They didn’t know about the PDO so it wasn’t ‘predictable’, now they do, they have to adjust the models.

Reply to  thingodonta
May 11, 2016 9:03 pm

thingodonta, you didn’t read what they said. They said that North Pacific internal variability was not “… predictable …” That means that future models still won’t use “… statistical forecast methods.” North Pacific internal variability will not (cannot in their world) be used in future models going forward. The next IPCC Report, then, need not concern itself with inaccurate prior “projections” as they relate to the intervening past. Thus, the writers of history just erase portions of the past. In the future, those pointing out discrepancies are dismissed as cranks.

Editor
May 11, 2016 6:44 pm

William R nails it, bit I’ll add my bit anyway: The climate computer models (see here) operate entirely on smallish bits of local weather.
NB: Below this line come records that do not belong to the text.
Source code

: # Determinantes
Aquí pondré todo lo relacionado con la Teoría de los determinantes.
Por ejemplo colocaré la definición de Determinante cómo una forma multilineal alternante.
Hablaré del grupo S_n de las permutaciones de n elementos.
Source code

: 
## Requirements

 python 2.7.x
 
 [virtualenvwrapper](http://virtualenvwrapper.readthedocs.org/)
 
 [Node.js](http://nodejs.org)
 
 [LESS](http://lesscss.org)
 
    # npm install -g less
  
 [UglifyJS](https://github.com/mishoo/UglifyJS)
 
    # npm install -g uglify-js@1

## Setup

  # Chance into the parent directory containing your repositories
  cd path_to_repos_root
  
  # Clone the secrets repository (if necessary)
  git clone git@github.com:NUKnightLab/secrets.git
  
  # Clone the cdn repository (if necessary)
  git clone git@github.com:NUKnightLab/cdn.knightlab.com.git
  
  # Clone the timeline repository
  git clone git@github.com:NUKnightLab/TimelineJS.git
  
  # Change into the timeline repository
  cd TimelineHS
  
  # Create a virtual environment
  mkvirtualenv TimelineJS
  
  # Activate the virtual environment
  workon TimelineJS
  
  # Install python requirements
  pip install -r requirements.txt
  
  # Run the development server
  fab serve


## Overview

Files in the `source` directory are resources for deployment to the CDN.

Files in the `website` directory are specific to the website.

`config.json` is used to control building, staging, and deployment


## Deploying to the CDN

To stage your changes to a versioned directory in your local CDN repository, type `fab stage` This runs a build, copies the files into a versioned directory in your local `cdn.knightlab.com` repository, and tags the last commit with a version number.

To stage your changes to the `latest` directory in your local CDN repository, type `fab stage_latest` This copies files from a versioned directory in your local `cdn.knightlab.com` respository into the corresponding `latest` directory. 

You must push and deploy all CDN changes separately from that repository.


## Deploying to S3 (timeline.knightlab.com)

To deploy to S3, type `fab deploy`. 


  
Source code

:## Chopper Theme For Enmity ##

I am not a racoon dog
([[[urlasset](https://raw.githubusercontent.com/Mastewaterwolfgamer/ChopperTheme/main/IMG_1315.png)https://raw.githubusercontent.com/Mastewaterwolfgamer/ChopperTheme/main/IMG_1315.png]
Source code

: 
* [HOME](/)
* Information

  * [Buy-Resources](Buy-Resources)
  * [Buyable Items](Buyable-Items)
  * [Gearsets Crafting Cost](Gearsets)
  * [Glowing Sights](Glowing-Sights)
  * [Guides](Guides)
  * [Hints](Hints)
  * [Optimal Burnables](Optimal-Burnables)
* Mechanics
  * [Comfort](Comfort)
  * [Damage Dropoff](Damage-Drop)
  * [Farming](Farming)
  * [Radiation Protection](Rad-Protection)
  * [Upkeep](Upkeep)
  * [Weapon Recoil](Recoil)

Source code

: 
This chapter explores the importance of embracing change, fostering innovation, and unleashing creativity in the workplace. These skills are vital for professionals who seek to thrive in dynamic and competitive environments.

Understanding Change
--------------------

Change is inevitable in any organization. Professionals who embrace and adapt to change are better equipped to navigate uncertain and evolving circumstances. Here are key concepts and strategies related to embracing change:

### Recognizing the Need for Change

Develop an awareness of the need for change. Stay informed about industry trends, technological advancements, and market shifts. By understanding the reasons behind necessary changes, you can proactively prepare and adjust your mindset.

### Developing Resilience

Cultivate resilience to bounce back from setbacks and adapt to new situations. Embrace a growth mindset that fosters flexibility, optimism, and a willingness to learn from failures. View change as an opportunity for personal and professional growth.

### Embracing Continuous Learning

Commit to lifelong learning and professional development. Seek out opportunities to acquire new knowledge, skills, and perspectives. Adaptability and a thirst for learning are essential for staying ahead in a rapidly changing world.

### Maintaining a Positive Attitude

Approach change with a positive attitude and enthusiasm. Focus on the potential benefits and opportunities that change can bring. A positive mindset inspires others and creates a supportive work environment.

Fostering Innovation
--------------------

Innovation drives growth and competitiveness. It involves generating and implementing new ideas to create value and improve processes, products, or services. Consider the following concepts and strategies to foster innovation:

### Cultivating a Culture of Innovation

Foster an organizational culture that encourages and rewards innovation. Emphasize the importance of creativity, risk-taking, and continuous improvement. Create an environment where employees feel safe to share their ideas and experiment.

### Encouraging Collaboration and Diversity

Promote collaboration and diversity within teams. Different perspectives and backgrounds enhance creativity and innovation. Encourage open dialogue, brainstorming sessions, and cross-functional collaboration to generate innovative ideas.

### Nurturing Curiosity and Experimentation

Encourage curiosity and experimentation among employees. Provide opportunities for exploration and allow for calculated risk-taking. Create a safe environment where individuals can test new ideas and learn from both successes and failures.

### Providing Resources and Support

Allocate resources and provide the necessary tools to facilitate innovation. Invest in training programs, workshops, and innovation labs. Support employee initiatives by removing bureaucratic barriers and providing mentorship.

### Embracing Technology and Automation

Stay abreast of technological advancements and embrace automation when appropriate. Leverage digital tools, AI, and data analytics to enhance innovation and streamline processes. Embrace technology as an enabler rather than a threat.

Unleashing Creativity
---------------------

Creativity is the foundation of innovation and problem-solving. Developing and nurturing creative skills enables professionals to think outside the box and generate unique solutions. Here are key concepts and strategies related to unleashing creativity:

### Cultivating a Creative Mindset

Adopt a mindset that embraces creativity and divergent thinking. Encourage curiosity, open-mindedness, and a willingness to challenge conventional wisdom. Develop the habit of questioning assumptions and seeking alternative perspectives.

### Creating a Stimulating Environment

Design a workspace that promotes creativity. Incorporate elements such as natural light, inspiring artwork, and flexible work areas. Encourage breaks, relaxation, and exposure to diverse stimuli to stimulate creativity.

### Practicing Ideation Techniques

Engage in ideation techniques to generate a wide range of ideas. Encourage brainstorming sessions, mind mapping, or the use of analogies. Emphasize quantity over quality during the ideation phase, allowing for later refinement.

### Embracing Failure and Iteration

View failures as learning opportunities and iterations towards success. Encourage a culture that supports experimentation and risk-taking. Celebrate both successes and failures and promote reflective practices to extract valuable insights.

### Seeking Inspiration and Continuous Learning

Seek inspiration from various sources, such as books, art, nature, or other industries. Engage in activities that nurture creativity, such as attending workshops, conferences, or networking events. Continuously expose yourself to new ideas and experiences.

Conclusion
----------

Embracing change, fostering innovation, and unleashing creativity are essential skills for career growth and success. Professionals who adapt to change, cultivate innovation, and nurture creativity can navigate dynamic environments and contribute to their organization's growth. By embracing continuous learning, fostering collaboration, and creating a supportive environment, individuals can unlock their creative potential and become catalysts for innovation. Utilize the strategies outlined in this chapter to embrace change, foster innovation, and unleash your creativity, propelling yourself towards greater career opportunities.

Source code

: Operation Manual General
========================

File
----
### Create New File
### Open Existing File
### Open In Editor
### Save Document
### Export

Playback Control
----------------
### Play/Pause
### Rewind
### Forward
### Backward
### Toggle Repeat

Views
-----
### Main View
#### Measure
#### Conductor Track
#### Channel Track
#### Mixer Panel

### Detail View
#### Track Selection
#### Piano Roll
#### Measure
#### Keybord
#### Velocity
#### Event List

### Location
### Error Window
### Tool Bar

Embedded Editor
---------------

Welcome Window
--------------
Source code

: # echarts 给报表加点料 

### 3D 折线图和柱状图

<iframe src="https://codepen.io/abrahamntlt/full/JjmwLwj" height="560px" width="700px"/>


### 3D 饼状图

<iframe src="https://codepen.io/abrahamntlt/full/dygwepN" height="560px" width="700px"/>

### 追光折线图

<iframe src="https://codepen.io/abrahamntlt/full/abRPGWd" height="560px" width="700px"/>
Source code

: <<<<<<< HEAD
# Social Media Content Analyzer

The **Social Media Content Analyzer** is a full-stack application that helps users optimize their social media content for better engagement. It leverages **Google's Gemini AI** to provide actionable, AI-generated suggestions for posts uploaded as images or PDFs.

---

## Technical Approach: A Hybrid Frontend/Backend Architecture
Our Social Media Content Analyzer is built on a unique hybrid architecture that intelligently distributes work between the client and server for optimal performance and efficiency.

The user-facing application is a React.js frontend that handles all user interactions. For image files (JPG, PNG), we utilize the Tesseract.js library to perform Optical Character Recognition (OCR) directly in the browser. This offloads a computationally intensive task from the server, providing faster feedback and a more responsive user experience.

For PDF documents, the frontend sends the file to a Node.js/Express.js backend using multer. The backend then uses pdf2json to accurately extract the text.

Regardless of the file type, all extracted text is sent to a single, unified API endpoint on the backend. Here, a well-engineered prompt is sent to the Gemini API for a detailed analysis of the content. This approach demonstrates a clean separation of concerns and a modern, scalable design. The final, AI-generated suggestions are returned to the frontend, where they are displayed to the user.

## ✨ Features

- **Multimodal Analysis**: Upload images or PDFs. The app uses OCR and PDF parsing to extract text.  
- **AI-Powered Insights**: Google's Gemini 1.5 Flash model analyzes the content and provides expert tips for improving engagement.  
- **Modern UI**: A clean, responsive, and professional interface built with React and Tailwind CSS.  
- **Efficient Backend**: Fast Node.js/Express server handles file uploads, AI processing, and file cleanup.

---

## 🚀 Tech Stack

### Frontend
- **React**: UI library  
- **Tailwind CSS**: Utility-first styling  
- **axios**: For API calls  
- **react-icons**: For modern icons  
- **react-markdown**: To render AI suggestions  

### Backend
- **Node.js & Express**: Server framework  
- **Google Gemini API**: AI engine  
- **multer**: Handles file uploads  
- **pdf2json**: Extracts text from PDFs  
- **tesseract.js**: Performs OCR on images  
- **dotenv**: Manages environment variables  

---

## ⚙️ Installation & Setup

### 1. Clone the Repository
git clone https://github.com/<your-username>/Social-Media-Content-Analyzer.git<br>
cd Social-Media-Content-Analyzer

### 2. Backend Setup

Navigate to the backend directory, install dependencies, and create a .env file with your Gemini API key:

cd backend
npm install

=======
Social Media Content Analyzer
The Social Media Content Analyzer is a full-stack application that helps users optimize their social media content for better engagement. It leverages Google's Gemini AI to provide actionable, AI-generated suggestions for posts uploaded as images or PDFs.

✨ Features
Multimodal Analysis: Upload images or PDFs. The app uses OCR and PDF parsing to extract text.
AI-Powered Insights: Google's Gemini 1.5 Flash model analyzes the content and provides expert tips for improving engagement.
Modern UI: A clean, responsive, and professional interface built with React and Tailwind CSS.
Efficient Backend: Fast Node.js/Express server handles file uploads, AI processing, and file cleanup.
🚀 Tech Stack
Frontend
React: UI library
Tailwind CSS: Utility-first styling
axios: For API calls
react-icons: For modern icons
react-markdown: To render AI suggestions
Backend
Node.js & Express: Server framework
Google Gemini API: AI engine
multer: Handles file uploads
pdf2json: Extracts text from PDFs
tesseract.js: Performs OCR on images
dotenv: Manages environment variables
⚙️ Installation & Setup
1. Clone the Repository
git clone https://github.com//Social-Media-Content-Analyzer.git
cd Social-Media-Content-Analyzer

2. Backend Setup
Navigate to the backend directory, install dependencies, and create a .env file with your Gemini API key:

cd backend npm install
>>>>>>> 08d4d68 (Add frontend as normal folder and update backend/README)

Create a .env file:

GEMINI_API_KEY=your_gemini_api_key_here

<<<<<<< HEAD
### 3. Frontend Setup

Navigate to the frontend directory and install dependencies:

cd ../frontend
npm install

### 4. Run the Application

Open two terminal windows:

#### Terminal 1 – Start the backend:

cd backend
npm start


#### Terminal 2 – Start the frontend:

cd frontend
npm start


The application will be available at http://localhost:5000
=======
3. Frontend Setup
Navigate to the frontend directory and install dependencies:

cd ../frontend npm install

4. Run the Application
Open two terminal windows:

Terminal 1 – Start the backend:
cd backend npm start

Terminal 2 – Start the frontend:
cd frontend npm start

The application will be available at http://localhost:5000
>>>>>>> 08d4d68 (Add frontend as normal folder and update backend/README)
That is, they use a global grid of smallish cells interacting in small time slices (by definition, conditions in a small area over a short time are “weather”). They are not statistical models.
The article says “Several studies have suggested that climate models could have predicted this slowdown [..]. To test this hypothesis, Mann et al [compared] [..] compare modeling projections with the already observed outcomes. The team’s analyses indicate that statistical methods could not have forecast the recent deceleration in surface warming“.
The finding by Mann et al is therefore completely false, because what they did (applying statistical methods to model projections and observed outcomes) has nothing whatsoever to do with what goes on inside climate models and therefore cannot determine whether the climate models could have predicted the slowdown. All the study did was to show that the models did not predict the slowdown.
But we knew that already.

Reply to  Mike Jonas
May 11, 2016 7:05 pm

Mike, I assume (see here) was meant to be a link? It didn’t come through. I’m very interested because what you’ve done is refute Mann’s understanding of the models, and argument I’ve faced many times before when trying to point the fundamental architectural and mathematical failures of GCM models.
I’d really like to read and understand your sources.

Editor
Reply to  Bartleby
May 11, 2016 9:23 pm

Bartleby – the link is one of a series of articles that I wrote a while back, looking at and into the models. The missing link was : https://wattsupwiththat.com/2015/11/08/inside-the-climate-computer-models/
The sources for that article are linked from the article. There’s also a link to my previous article (take special note of the footnotes!).

Reply to  Bartleby
May 11, 2016 9:47 pm

Thanks Mike, I appreciate it!

Reply to  Bartleby
May 11, 2016 10:39 pm

Mike writes in the citation above:

The harsh reality is that any science is wrong if its mathematics is wrong. The mathematics of the climate models’ internal workings is wrong.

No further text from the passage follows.